▶ [TASK DIRECTIONS]
Before repeating the entries below, strip out every picture and keep all else as it is.

***** DATASET RECORDS *****

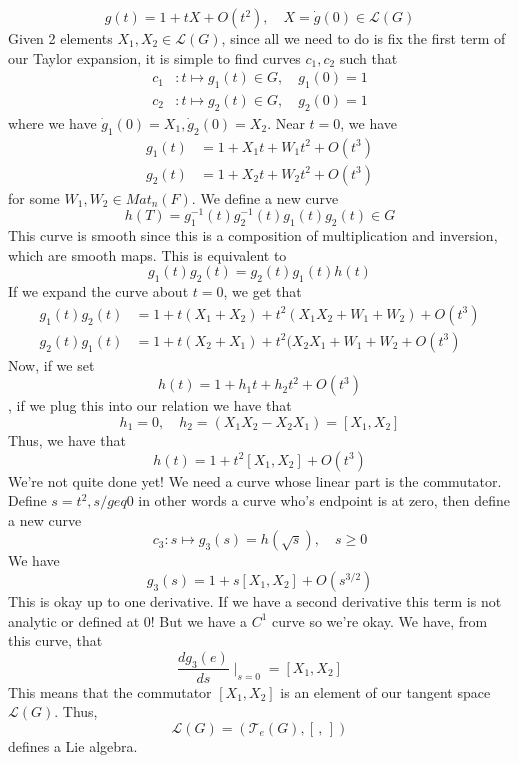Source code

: \[	 g( t)  = 1 + tX + O ( t^2 ), \quad X = \dot{ g} ( 0 ) \in \mathcal{ L }( G )  
\] Given 2 elements $ X_1, X_2 \in \mathcal{ L } ( G ) $, since all 
we need to do is fix the first term of our Taylor expansion, 
it is simple to find curves $ c_1, c_2 $ such that 
\begin{align*}
c_1 &: t \mapsto g_1 ( t) \in G, \quad g_1 ( 0 )  = 1 \\
c_2 &: t \mapsto g_2( t) \in G, \quad g_2 ( 0 )  = 1
\end{align*} where we have $ \dot{ g}_1( 0 )  = X_1, \dot{ g}_2 ( 0 )  = X_2$. 
Near  $ t = 0 $, we have 
\begin{align*}
g_1 ( t ) & = 1 + X_1 t + W_1 t^2 + O ( t^3 ) \\
g_2 ( t) &= 1 + X_2 t + W_2 t^2 + O ( t^ 3 ) 
\end{align*}for some $ W_1, W_2 \in Mat_n ( F) $. 
We define a new curve 
\[
h ( T)  = g^{ - 1}_1( t)  g^{ -1 }_2 ( t ) g_1 ( t) g_2( t) \in G 
\] This curve is smooth since this is a composition of multiplication 
and inversion, which are smooth maps. This is equivalent to 
\[
g_1( t) g_2( t) = g_2 ( t ) g_1 ( t) h ( t) 
\] If we expand the curve about $ t = 0 $, we get 
that 
\begin{align*}
g_1( t)g_2 ( t) &=  1 + t ( X_1 + X_2 ) +t^2 ( X_1 X_2 + W_1 + W_2 ) + O ( t^3)  \\
g_2( t) g_1( t) &=  1 + t ( X_2 + X_1 ) + t^2 ( X_2 X_1 + W_1 + W_2 + O ( t^3 ) 
\end{align*}
Now, if we set 
\[
h ( t) = 1 + h_1 t + h_2 t^2 + O ( t^3 ) 
\], if we plug this into our relation we have that 
\[
h_1 = 0, \quad h_2  = ( X_1 X_2 - X_2 X_1 ) =  [ X_1 , X_2 ] 
\] Thus, we have that 
\[
h ( t)  = 1 + t^2 [ X_1 , X_2 ] + O ( t^3) 
\] We're not quite done yet! We need a curve whose 
linear part is the commutator. Define $ s = t^2 , s /geq 0 $ 
in other words a curve who's endpoint is at zero, then 
define a new curve 
\[
c_3 : s \mapsto g_3 ( s)  = h ( \sqrt{ s } ), \quad s \ge  0 
\] We have 
\[
g_3 (s)  = 1 + s [ X_1, X_2 ] + O ( s^{ 3 /2 } ) 
\] This is okay up to one derivative. If we have a second derivative
this term is not analytic or defined at 0! But we have a $ C^1 $ curve so we're 
okay. We have, from this curve, that 
\[
\frac{ d g_3 ( e) }{ ds } \mid_{ s  = 0}  = [ X_1 , X_2 ] 
\] This means that the commutator $ [ X_1 , X_2 ] $ is an element of our 
tangent space $ \mathcal{ L } ( G ) $. Thus, 
\[
\mathcal{ L } ( G ) = ( \mathcal{ T }_ e ( G ) , [ \, , \, ] ) 
\] defines a Lie algebra. 

\pagebreak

*****

▶ [WRITTEN SOLUTION]
Source code

: \[	 g( t)  = 1 + tX + O ( t^2 ), \quad X = \dot{ g} ( 0 ) \in \mathcal{ L }( G )  
\] Given 2 elements $ X_1, X_2 \in \mathcal{ L } ( G ) $, since all 
we need to do is fix the first term of our Taylor expansion, 
it is simple to find curves $ c_1, c_2 $ such that 
\begin{align*}
c_1 &: t \mapsto g_1 ( t) \in G, \quad g_1 ( 0 )  = 1 \\
c_2 &: t \mapsto g_2( t) \in G, \quad g_2 ( 0 )  = 1
\end{align*} where we have $ \dot{ g}_1( 0 )  = X_1, \dot{ g}_2 ( 0 )  = X_2$. 
Near  $ t = 0 $, we have 
\begin{align*}
g_1 ( t ) & = 1 + X_1 t + W_1 t^2 + O ( t^3 ) \\
g_2 ( t) &= 1 + X_2 t + W_2 t^2 + O ( t^ 3 ) 
\end{align*}for some $ W_1, W_2 \in Mat_n ( F) $. 
We define a new curve 
\[
h ( T)  = g^{ - 1}_1( t)  g^{ -1 }_2 ( t ) g_1 ( t) g_2( t) \in G 
\] This curve is smooth since this is a composition of multiplication 
and inversion, which are smooth maps. This is equivalent to 
\[
g_1( t) g_2( t) = g_2 ( t ) g_1 ( t) h ( t) 
\] If we expand the curve about $ t = 0 $, we get 
that 
\begin{align*}
g_1( t)g_2 ( t) &=  1 + t ( X_1 + X_2 ) +t^2 ( X_1 X_2 + W_1 + W_2 ) + O ( t^3)  \\
g_2( t) g_1( t) &=  1 + t ( X_2 + X_1 ) + t^2 ( X_2 X_1 + W_1 + W_2 + O ( t^3 ) 
\end{align*}
Now, if we set 
\[
h ( t) = 1 + h_1 t + h_2 t^2 + O ( t^3 ) 
\], if we plug this into our relation we have that 
\[
h_1 = 0, \quad h_2  = ( X_1 X_2 - X_2 X_1 ) =  [ X_1 , X_2 ] 
\] Thus, we have that 
\[
h ( t)  = 1 + t^2 [ X_1 , X_2 ] + O ( t^3) 
\] We're not quite done yet! We need a curve whose 
linear part is the commutator. Define $ s = t^2 , s /geq 0 $ 
in other words a curve who's endpoint is at zero, then 
define a new curve 
\[
c_3 : s \mapsto g_3 ( s)  = h ( \sqrt{ s } ), \quad s \ge  0 
\] We have 
\[
g_3 (s)  = 1 + s [ X_1, X_2 ] + O ( s^{ 3 /2 } ) 
\] This is okay up to one derivative. If we have a second derivative
this term is not analytic or defined at 0! But we have a $ C^1 $ curve so we're 
okay. We have, from this curve, that 
\[
\frac{ d g_3 ( e) }{ ds } \mid_{ s  = 0}  = [ X_1 , X_2 ] 
\] This means that the commutator $ [ X_1 , X_2 ] $ is an element of our 
tangent space $ \mathcal{ L } ( G ) $. Thus, 
\[
\mathcal{ L } ( G ) = ( \mathcal{ T }_ e ( G ) , [ \, , \, ] ) 
\] defines a Lie algebra. 

\pagebreak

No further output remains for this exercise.